Activity
Line count for the string "vector": give the number of lines in the data below that contain it, and nothing more.

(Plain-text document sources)
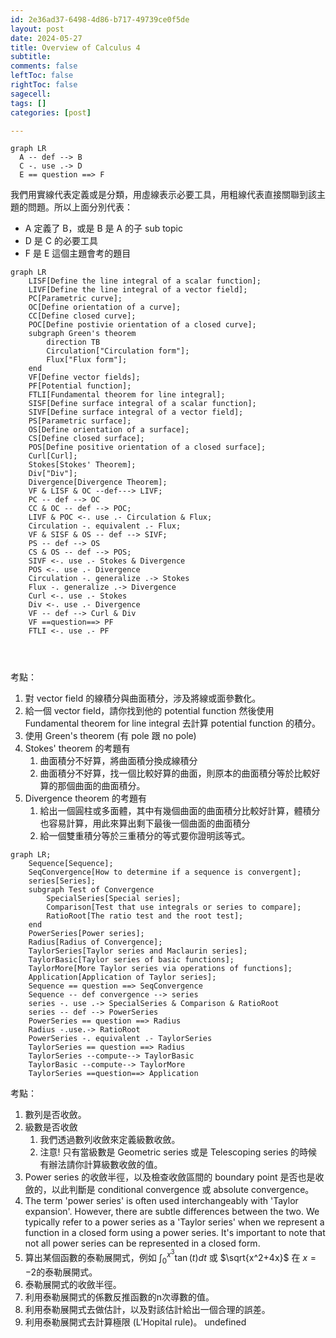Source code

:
 ```yaml
---
id: 2e36ad37-6498-4d86-b717-49739ce0f5de
layout: post
date: 2024-05-27
title: Overview of Calculus 4
subtitle: 
comments: false
leftToc: false
rightToc: false
sagecell: 
tags: []
categories: [post]

---
```


```mermaid
graph LR
  A -- def --> B
  C -. use .-> D
  E == question ==> F
```


我們用實線代表定義或是分類，用虛線表示必要工具，用粗線代表直接關聯到該主題的問題。所以上面分別代表：

- A 定義了 B，或是 B 是 A 的子 sub topic
- D 是 C 的必要工具
- F 是 E 這個主題會考的題目

```mermaid
graph LR
	LISF[Define the line integral of a scalar function];
	LIVF[Define the line integral of a vector field];
	PC[Parametric curve];
	OC[Define orientation of a curve];
	CC[Define closed curve];
	POC[Define postivie orientation of a closed curve];
	subgraph Green's theorem
		direction TB
		Circulation["Circulation form"];
		Flux["Flux form"];
	end
	VF[Define vector fields];
	PF[Potential function];
	FTLI[Fundamental theorem for line integral];
	SISF[Define surface integral of a scalar function];
	SIVF[Define surface integral of a vector field];
	PS[Parametric surface];
	OS[Define orientation of a surface];
	CS[Define closed surface];
	POS[Define positive orientation of a closed surface];
	Curl[Curl];
	Stokes[Stokes' Theorem];
	Div["Div"];
	Divergence[Divergence Theorem];
	VF & LISF & OC --def---> LIVF;
	PC -- def --> OC
	CC & OC -- def --> POC;
	LIVF & POC <-. use .- Circulation & Flux;
	Circulation -. equivalent .- Flux;
	VF & SISF & OS -- def --> SIVF;
	PS -- def --> OS
	CS & OS -- def --> POS;
	SIVF <-. use .- Stokes & Divergence
	POS <-. use .- Divergence
	Circulation -. generalize .-> Stokes
	Flux -. generalize .-> Divergence
	Curl <-. use .- Stokes
	Div <-. use .- Divergence
	VF -- def --> Curl & Div
	VF ==question==> PF
	FTLI <-. use .- PF
	
	
	
```


考點：

1. 對 vector field 的線積分與曲面積分，涉及將線或面參數化。
2. 給一個 vector field，請你找到他的 potential function 然後使用 Fundamental theorem for line integral 去計算 potential function 的積分。
3. 使用 Green's theorem (有 pole 跟 no pole)
4. Stokes' theorem 的考題有
	1. 曲面積分不好算，將曲面積分換成線積分
	2. 曲面積分不好算，找一個比較好算的曲面，則原本的曲面積分等於比較好算的那個曲面的曲面積分。
5. Divergence theorem 的考題有
	1. 給出一個圓柱或多面體，其中有幾個曲面的曲面積分比較好計算，體積分也容易計算，用此來算出剩下最後一個曲面的曲面積分
	2. 給一個雙重積分等於三重積分的等式要你證明該等式。

```mermaid
graph LR;
	Sequence[Sequence];
	SeqConvergence[How to determine if a sequence is convergent];
	series[Series];
	subgraph Test of Convergence	
		SpecialSeries[Special series];
		Comparison[Test that use integrals or series to compare];
		RatioRoot[The ratio test and the root test];
	end
	PowerSeries[Power series];
	Radius[Radius of Convergence];
	TaylorSeries[Taylor series and Maclaurin series];
	TaylorBasic[Taylor series of basic functions];
	TaylorMore[More Taylor series via operations of functions];
	Application[Application of Taylor series];
	Sequence == question ==> SeqConvergence
	Sequence -- def convergence --> series
	series -. use .-> SpecialSeries & Comparison & RatioRoot
	series -- def --> PowerSeries
	PowerSeries == question ==> Radius
	Radius -.use.-> RatioRoot
	PowerSeries -. equivalent .- TaylorSeries
	TaylorSeries == question ==> Radius
	TaylorSeries --compute--> TaylorBasic
	TaylorBasic --compute--> TaylorMore
	TaylorSeries ==question==> Application
```


考點：

1. 數列是否收斂。
2. 級數是否收斂
	1. 我們透過數列收斂來定義級數收斂。
	2. 注意! 只有當級數是 Geometric series 或是 Telescoping series 的時候有辦法請你計算級數收斂的值。
3. Power series 的收斂半徑，以及檢查收斂區間的 boundary point 是否也是收斂的，以此判斷是 conditional convergence 或 absolute convergence。
4. The term 'power series' is often used interchangeably with 'Taylor expansion'. However, there are subtle differences between the two. We typically refer to a power series as a 'Taylor series' when we represent a function in a closed form using a power series. It's important to note that not all power series can be represented in a closed form.
5. 算出某個函數的泰勒展開式，例如 $\int_0^{x^3}\tan(t)dt$ 或 $\sqrt{x^2+4x}$ 在 $x=-2$的泰勒展開式。
6. 泰勒展開式的收斂半徑。
7. 利用泰勒展開式的係數反推函數的n次導數的值。
8. 利用泰勒展開式去做估計，以及對該估計給出一個合理的誤差。
9. 利用泰勒展開式去計算極限 (L'Hopital rule)。
undefined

Answer to the exercise
5